[Opening Given data section]

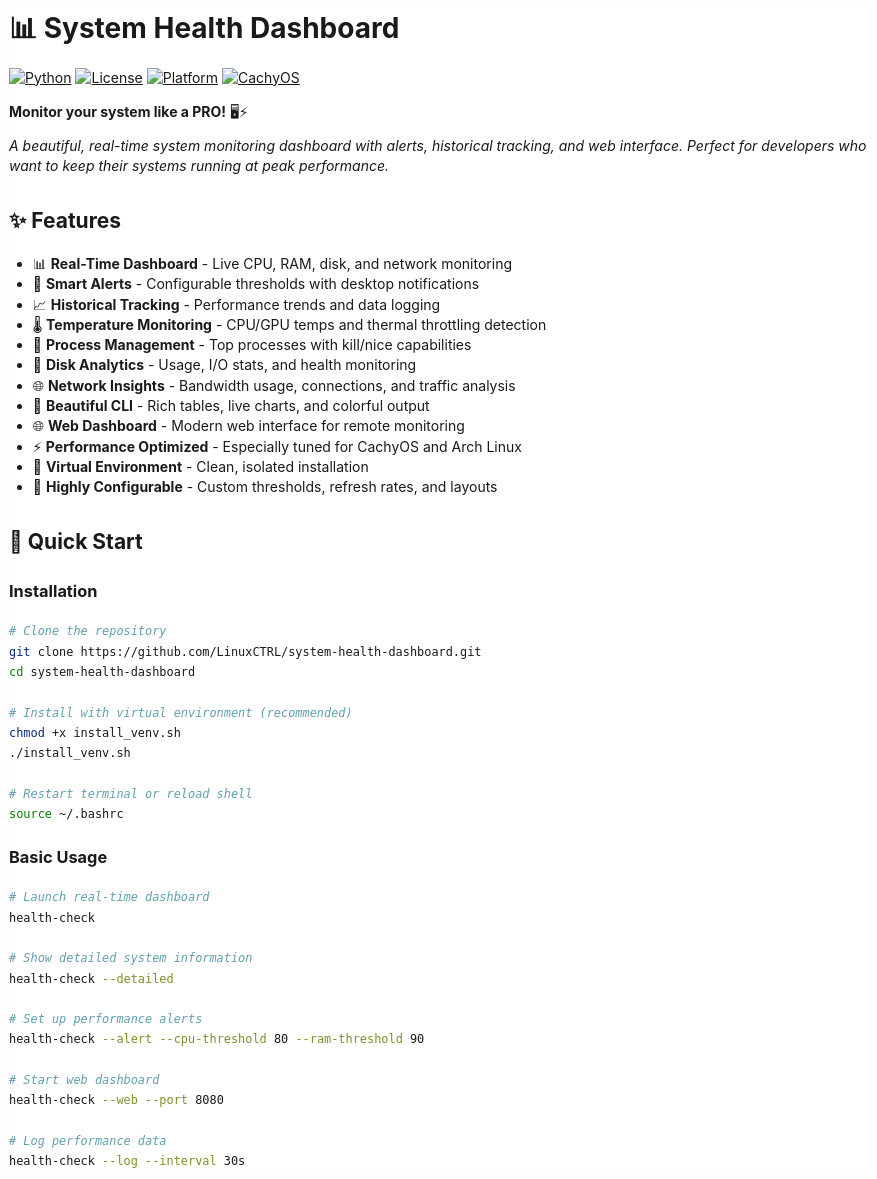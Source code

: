 # 📊 System Health Dashboard

[![Python](https://img.shields.io/badge/Python-3.7+-blue.svg)](https://python.org)
[![License](https://img.shields.io/badge/License-MIT-green.svg)](LICENSE)
[![Platform](https://img.shields.io/badge/Platform-Linux%20%7C%20macOS%20%7C%20Windows-lightgrey.svg)](https://github.com)
[![CachyOS](https://img.shields.io/badge/Optimized%20for-CachyOS-FF6B35?style=flat&logo=linux)](https://cachyos.org)

**Monitor your system like a PRO!** 🖥️⚡

_A beautiful, real-time system monitoring dashboard with alerts, historical tracking, and web interface. Perfect for developers who want to keep their systems running at peak performance._

## ✨ Features

- 📊 **Real-Time Dashboard** - Live CPU, RAM, disk, and network monitoring
- 🚨 **Smart Alerts** - Configurable thresholds with desktop notifications
- 📈 **Historical Tracking** - Performance trends and data logging
- 🌡️ **Temperature Monitoring** - CPU/GPU temps and thermal throttling detection
- 🔄 **Process Management** - Top processes with kill/nice capabilities
- 💾 **Disk Analytics** - Usage, I/O stats, and health monitoring
- 🌐 **Network Insights** - Bandwidth usage, connections, and traffic analysis
- 🎨 **Beautiful CLI** - Rich tables, live charts, and colorful output
- 🌐 **Web Dashboard** - Modern web interface for remote monitoring
- ⚡ **Performance Optimized** - Especially tuned for CachyOS and Arch Linux
- 🐍 **Virtual Environment** - Clean, isolated installation
- 🔧 **Highly Configurable** - Custom thresholds, refresh rates, and layouts

## 🚀 Quick Start

### Installation

```bash
# Clone the repository
git clone https://github.com/LinuxCTRL/system-health-dashboard.git
cd system-health-dashboard

# Install with virtual environment (recommended)
chmod +x install_venv.sh
./install_venv.sh

# Restart terminal or reload shell
source ~/.bashrc
```

### Basic Usage

```bash
# Launch real-time dashboard
health-check

# Show detailed system information
health-check --detailed

# Set up performance alerts
health-check --alert --cpu-threshold 80 --ram-threshold 90

# Start web dashboard
health-check --web --port 8080

# Log performance data
health-check --log --interval 30s
```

[Closing Given data section]

- Exercise instructions
Pick out the lines above that hold the string "CachyOS" and show them.

- Response area
[![CachyOS](https://img.shields.io/badge/Optimized%20for-CachyOS-FF6B35?style=flat&logo=linux)](https://cachyos.org)
- ⚡ **Performance Optimized** - Especially tuned for CachyOS and Arch Linux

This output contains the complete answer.